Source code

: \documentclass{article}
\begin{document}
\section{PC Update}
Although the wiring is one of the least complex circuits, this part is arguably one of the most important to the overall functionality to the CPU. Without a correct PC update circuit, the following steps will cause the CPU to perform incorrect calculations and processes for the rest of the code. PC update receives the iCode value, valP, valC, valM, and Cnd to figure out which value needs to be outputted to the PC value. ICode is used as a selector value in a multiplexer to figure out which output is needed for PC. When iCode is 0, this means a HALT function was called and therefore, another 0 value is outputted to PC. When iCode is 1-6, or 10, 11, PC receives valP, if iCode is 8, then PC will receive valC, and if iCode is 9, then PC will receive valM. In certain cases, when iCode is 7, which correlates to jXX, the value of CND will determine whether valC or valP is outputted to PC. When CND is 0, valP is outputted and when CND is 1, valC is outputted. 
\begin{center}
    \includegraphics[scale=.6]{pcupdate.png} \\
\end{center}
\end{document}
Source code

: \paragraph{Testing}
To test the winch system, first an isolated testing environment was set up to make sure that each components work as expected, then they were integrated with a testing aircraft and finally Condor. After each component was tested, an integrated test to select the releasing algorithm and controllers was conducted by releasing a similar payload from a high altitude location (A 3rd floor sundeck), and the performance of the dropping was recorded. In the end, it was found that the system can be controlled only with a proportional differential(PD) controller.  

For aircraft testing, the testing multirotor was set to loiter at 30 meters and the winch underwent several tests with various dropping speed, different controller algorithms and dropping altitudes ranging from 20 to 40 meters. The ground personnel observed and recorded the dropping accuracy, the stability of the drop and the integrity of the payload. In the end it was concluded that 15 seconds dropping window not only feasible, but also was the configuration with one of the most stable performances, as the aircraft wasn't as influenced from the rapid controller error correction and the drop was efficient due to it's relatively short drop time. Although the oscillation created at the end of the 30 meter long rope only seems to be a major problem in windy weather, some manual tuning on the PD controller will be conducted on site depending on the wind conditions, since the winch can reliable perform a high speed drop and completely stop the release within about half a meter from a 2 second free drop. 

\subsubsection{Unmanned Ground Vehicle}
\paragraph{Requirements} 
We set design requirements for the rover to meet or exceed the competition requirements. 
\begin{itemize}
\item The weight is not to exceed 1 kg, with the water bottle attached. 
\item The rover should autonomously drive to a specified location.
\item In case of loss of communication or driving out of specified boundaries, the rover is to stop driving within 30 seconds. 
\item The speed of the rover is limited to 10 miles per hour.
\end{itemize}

---

ABOUT THIS TASK: Copy each line of the data exactly, please.

THE ANSWER:
Source code

: \documentclass{article}
\begin{document}
\section{PC Update}
Although the wiring is one of the least complex circuits, this part is arguably one of the most important to the overall functionality to the CPU. Without a correct PC update circuit, the following steps will cause the CPU to perform incorrect calculations and processes for the rest of the code. PC update receives the iCode value, valP, valC, valM, and Cnd to figure out which value needs to be outputted to the PC value. ICode is used as a selector value in a multiplexer to figure out which output is needed for PC. When iCode is 0, this means a HALT function was called and therefore, another 0 value is outputted to PC. When iCode is 1-6, or 10, 11, PC receives valP, if iCode is 8, then PC will receive valC, and if iCode is 9, then PC will receive valM. In certain cases, when iCode is 7, which correlates to jXX, the value of CND will determine whether valC or valP is outputted to PC. When CND is 0, valP is outputted and when CND is 1, valC is outputted. 
\begin{center}
    \includegraphics[scale=.6]{pcupdate.png} \\
\end{center}
\end{document}
Source code

: \paragraph{Testing}
To test the winch system, first an isolated testing environment was set up to make sure that each components work as expected, then they were integrated with a testing aircraft and finally Condor. After each component was tested, an integrated test to select the releasing algorithm and controllers was conducted by releasing a similar payload from a high altitude location (A 3rd floor sundeck), and the performance of the dropping was recorded. In the end, it was found that the system can be controlled only with a proportional differential(PD) controller.  

For aircraft testing, the testing multirotor was set to loiter at 30 meters and the winch underwent several tests with various dropping speed, different controller algorithms and dropping altitudes ranging from 20 to 40 meters. The ground personnel observed and recorded the dropping accuracy, the stability of the drop and the integrity of the payload. In the end it was concluded that 15 seconds dropping window not only feasible, but also was the configuration with one of the most stable performances, as the aircraft wasn't as influenced from the rapid controller error correction and the drop was efficient due to it's relatively short drop time. Although the oscillation created at the end of the 30 meter long rope only seems to be a major problem in windy weather, some manual tuning on the PD controller will be conducted on site depending on the wind conditions, since the winch can reliable perform a high speed drop and completely stop the release within about half a meter from a 2 second free drop. 

\subsubsection{Unmanned Ground Vehicle}
\paragraph{Requirements} 
We set design requirements for the rover to meet or exceed the competition requirements. 
\begin{itemize}
\item The weight is not to exceed 1 kg, with the water bottle attached. 
\item The rover should autonomously drive to a specified location.
\item In case of loss of communication or driving out of specified boundaries, the rover is to stop driving within 30 seconds. 
\item The speed of the rover is limited to 10 miles per hour.
\end{itemize}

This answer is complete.